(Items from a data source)
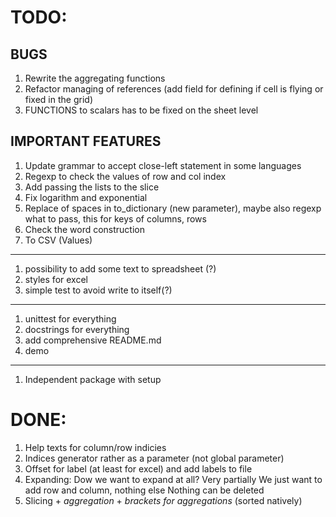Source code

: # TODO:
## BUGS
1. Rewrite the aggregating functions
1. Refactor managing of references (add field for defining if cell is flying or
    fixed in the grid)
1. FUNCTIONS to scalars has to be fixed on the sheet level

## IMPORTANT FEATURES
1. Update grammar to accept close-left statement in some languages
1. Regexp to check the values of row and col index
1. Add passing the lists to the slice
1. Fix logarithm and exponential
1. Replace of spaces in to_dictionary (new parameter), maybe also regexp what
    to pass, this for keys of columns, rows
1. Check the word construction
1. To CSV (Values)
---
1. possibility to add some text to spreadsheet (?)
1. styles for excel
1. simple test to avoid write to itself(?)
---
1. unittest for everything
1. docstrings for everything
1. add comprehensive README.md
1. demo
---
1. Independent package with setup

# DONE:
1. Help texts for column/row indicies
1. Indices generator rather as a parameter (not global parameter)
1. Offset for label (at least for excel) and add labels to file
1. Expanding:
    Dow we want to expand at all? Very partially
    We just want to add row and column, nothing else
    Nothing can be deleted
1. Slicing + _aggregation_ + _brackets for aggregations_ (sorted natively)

==

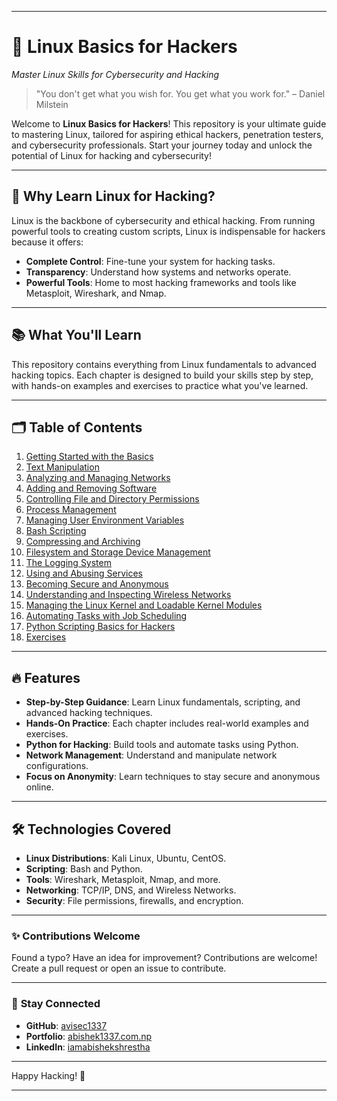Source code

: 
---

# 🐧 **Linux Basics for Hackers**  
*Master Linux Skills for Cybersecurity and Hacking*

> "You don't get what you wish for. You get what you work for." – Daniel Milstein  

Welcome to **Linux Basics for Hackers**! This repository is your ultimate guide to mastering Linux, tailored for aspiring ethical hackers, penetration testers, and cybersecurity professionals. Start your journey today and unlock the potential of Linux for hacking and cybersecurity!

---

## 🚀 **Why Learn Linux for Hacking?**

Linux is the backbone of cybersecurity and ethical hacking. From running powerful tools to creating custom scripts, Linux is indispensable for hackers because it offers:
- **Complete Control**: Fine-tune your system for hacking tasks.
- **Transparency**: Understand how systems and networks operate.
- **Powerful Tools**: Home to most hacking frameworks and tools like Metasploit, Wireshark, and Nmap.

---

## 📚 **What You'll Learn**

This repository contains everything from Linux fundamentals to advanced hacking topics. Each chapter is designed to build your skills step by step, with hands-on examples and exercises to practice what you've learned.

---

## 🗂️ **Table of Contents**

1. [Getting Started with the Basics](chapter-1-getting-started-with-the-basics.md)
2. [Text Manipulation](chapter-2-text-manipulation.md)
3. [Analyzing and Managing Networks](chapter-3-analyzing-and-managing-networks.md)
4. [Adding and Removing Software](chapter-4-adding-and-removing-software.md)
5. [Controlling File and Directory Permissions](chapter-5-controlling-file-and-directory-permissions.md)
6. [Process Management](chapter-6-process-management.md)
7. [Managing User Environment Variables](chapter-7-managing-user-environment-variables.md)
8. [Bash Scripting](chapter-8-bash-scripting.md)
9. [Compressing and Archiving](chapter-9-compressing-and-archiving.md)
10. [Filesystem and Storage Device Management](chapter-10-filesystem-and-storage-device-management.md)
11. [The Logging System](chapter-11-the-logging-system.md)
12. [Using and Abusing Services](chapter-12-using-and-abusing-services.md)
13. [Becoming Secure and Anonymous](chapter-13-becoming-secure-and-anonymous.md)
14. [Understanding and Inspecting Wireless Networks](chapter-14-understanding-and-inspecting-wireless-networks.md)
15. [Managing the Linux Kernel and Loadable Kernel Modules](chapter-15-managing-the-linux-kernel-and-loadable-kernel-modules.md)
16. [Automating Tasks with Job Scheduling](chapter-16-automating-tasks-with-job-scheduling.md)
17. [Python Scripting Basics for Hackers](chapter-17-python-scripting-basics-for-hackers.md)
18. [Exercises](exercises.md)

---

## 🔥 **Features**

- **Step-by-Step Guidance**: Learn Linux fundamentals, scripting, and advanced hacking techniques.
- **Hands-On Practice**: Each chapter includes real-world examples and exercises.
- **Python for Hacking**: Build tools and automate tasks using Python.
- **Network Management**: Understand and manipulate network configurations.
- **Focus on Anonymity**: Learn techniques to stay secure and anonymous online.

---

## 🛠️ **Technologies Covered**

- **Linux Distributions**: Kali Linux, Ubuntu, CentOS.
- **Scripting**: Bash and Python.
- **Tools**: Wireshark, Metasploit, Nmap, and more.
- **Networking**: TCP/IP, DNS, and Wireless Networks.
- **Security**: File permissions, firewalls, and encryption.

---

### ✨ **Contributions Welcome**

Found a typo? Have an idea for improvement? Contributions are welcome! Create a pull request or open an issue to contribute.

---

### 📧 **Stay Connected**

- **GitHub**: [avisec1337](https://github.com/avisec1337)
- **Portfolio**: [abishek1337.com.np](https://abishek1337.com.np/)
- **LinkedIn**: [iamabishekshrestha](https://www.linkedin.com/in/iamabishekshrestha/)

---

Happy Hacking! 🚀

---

==

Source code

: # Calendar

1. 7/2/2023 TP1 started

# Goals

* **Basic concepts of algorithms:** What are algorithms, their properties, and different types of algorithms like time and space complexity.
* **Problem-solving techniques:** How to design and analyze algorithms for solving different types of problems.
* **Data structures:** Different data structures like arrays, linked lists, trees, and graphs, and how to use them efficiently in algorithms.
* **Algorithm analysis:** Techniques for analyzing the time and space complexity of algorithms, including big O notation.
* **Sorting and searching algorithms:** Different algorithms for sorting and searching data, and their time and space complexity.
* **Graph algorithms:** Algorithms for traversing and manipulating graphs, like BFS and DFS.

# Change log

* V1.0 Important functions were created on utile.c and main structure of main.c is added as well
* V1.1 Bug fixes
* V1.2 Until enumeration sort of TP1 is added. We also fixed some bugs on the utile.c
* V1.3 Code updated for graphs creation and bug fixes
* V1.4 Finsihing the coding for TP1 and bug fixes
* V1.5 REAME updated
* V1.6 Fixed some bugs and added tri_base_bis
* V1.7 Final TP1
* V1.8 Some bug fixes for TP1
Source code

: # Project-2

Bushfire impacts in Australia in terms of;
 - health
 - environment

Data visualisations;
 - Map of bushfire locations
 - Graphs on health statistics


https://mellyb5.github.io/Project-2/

## What needs to be done
Find and count the lines of the data that include the string "Nmap", and report that figure by itself.

## Exercise output
2